• Your assignment:
Among the records below, find each line bearing the word "پدید" and copy it.

• Data provided:
────────────────────────────────────────

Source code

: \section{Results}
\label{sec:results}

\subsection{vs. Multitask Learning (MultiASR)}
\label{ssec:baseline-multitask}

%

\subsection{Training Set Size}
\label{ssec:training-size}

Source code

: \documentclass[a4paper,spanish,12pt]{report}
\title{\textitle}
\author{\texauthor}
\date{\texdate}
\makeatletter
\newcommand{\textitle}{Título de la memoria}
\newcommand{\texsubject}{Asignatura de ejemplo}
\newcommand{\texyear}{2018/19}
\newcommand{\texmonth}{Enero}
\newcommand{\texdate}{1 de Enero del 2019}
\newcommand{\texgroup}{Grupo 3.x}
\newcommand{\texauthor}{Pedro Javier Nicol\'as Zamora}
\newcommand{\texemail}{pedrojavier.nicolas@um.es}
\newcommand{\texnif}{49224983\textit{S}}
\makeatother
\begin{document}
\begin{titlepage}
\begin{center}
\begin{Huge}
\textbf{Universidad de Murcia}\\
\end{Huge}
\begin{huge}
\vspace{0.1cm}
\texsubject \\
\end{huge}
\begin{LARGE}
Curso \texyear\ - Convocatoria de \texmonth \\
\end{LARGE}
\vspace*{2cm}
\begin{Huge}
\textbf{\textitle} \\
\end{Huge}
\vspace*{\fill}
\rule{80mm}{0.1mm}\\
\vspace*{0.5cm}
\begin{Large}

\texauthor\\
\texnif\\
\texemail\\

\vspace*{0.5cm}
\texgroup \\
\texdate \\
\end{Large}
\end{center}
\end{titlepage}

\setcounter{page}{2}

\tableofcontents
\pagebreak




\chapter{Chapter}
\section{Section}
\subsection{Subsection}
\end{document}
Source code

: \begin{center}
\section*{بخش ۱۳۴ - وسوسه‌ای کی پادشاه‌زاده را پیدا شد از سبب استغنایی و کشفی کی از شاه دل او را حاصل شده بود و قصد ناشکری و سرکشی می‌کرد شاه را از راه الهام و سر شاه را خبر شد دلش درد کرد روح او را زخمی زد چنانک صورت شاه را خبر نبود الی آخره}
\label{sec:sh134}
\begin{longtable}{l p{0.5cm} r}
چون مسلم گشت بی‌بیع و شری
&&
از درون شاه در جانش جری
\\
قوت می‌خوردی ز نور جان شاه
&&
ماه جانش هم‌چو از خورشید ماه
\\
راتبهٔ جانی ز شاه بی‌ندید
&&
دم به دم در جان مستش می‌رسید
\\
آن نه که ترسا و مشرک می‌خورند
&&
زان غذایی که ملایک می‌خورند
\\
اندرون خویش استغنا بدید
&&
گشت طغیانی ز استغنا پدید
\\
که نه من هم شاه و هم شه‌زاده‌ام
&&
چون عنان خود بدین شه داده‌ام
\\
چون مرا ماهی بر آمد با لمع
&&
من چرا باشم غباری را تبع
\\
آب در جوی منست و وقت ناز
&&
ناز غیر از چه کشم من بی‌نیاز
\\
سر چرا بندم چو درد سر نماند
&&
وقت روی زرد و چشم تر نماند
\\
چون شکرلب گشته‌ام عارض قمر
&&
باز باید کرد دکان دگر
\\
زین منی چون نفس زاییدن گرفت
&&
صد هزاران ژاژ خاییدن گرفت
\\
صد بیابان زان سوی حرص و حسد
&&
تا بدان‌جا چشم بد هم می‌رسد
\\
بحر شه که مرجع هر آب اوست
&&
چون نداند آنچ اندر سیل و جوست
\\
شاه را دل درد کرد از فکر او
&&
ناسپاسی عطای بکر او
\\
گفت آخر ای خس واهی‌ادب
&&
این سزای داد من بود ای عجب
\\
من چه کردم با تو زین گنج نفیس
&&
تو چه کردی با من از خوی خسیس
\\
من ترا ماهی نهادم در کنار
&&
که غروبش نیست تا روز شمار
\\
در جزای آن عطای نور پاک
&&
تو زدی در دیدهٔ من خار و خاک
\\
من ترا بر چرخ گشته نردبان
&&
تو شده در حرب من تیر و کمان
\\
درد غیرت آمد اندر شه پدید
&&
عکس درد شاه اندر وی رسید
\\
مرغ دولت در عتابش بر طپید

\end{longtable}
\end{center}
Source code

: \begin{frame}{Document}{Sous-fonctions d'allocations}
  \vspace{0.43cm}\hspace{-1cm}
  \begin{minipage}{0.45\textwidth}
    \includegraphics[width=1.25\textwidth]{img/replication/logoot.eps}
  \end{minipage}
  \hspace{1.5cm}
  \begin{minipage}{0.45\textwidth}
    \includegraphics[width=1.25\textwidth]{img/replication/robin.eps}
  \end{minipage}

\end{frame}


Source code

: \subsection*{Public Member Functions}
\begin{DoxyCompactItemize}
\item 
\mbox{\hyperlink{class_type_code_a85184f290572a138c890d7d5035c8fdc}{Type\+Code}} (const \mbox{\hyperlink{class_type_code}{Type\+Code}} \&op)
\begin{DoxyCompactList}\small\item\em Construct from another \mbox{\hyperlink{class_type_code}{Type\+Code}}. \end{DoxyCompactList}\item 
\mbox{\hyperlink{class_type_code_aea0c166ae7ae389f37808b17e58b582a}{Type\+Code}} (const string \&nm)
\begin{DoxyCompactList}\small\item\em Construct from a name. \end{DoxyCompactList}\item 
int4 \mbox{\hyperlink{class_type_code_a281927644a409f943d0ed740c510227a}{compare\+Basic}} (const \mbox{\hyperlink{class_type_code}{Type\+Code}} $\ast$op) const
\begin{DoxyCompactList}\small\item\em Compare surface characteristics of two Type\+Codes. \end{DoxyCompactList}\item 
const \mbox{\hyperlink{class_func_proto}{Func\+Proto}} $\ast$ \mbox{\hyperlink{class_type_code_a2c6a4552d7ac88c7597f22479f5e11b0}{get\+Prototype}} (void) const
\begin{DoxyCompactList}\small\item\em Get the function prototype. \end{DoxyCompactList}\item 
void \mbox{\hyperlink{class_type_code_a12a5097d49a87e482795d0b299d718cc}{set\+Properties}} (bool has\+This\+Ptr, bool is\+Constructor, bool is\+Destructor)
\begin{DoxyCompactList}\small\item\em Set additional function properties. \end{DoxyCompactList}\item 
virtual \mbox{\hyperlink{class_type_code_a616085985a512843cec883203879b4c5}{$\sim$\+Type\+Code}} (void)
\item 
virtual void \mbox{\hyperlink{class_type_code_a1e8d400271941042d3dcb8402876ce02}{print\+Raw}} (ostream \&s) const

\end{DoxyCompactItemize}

────────────────────────────────────────

• Response below:
گشت طغیانی ز استغنا پدید
درد غیرت آمد اندر شه پدید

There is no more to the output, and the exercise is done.